To my knowledge it should work just fine, but the compiler says, that the for-loop statement has no effect: statement with no effect [-Wunused-value]
can anyone help me solve this problem?
The loop initializes k to a positive value (k=4) and then loops while k is negative (k<0).
Since k is never negative, the loop has no effect.
Did you mean to write k >= 0?
The condition expression of the loop is wrong.
for(int k=4;k<0;k--){
You initialized k with 4 and then are checking whether it is less than 0. As 4 is obviously greater than 0 then the loop will iterate never.
I think you mean the following
for(int k = 4; k >= 0; k-- ) {
But in any case the code looks badly. For example it is not clear what the magic number 5 means and there is no need to use the break stztement.
You could write a function.
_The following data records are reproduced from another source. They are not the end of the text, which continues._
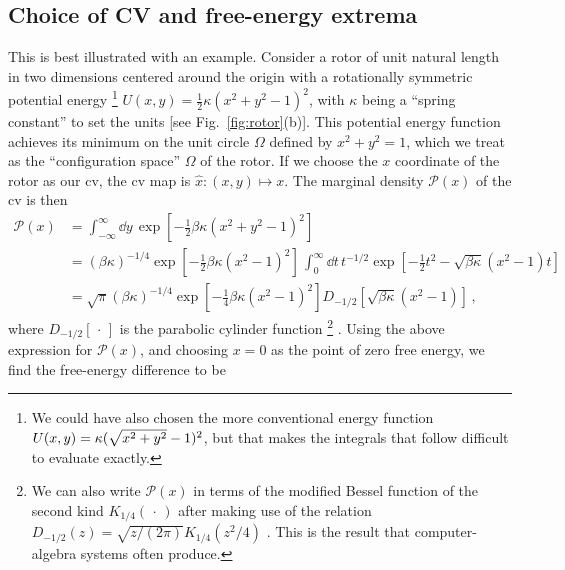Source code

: \begin{subappendices}
\label{sub:subsection name}

\subsection{Choice of CV and free-energy extrema}

This is best illustrated with an example.
Consider a rotor of unit natural length in two dimensions centered around the origin with a rotationally symmetric potential energy%
\footnote{We could have also chosen the more conventional energy function $U(x, y) = \kappa(\smash[b]{\sqrt{x^2 + y^2}} - 1)^2$, but that makes the integrals that follow difficult to evaluate exactly.}
$U(x, y) = \tfrac{1}{2}\kappa(x^2 + y^2 - 1)^2$, with $\kappa$ being a ``spring constant'' to set the units [see Fig.~\ref{fig:rotor}(b)].
This potential energy function achieves its minimum on the unit circle $\Omega$ defined by $x^2 + y^2 = 1$, which we treat as the ``configuration space'' $\Omega$ of the rotor.
If we choose the $x$ coordinate of the rotor as our \ac{cv}, the \ac{cv} map is $\hat{x}: (x,y) \mapsto x$.
The marginal density $\mathscr{P}(x)$ of the \ac{cv} is then
%
\begin{equation}
  \begin{aligned}
    \mathscr{P}(x) &= \int_{-\infty}^{\infty} \dd{y}\, \exp\left[-\tfrac{1}{2}\beta\kappa(x^2 + y^2 - 1)^2\right]\\
                             &= (\beta\kappa)^{-1/4}\exp\left[-\tfrac{1}{2}\beta\kappa(x^2 - 1)^2\right]\,\int_{0}^{\infty} \dd{t}\,t^{-1/2}\exp\left[-\tfrac{1}{2}t^2 - \sqrt{\beta\kappa}(x^2 - 1)t\right]\\
                             &= \sqrt{\pi}(\beta\kappa)^{-1/4}\exp\left[-\tfrac{1}{4}\beta\kappa(x^2 - 1)^2\right]D_{-1/2}\left[\sqrt{\beta\kappa}(x^2 - 1)\right]\,,
                             \label{eq:rotor_pdf}
  \end{aligned}
\end{equation}
%
where $D_{-1/2}[\,\cdot\,]$ is the parabolic cylinder function%
\footnote{We can also write $\mathscr{P}(x)$ in terms of the modified Bessel function of the second kind $K_{1/4}(\,\cdot\,)$ after making use of the relation $D_{-1/2}(z) = \sqrt{z/(2\pi)}K_{1/4}(z^2/4)$ \cite[Eq.~12.7.10]{olver2010}.
This is the result that computer-algebra systems often produce.} \cite[Eq.~12.5.1]{olver2010}.
Using the above expression for $\mathscr{P}(x)$, and choosing $x=0$ as the point of zero free energy, we find the free-energy difference to be
\begin{equation}

\end{equation}
\end{subappendices}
Here is an example of the corresponding program
#include <stdio.h>
void shift_right( int a[], size_t n )
{
if ( n > 1 )
{
size_t i = n - 1;
int last = a[i];
for ( ; i != 0 ; --i ) a[i] = a[i - 1];
a[i] = last;
}
}
int main(void)
{
int a[] = { 0, 1, 2, 3, 4, 5, 6, 7, 8, 9 };
const size_t N = sizeof( a ) / sizeof( *a );
size_t i;
for ( i = 0; i < N; i++ ) printf( "%d ", a[i] );
puts( "" );
shift_right( a, N );
for ( i = 0; i < N; i++ ) printf( "%d ", a[i] );
puts( "" );
return 0;
}
The output is
0 1 2 3 4 5 6 7 8 9
9 0 1 2 3 4 5 6 7 8
In your loop you use condition k<0 -> 4<0 -> false.
so your condition fails in first time itself.so your loop has not executed.so change your conditional statement to k>0 instead of k<0.
use the printf statement to find the loop is executes or not.
for(int k=4;k>=0;k--){
if(k == 0){
test[k] = 5;
break;
}
else{
test[k] = test[k-1];
}
}
The above code works as you expected.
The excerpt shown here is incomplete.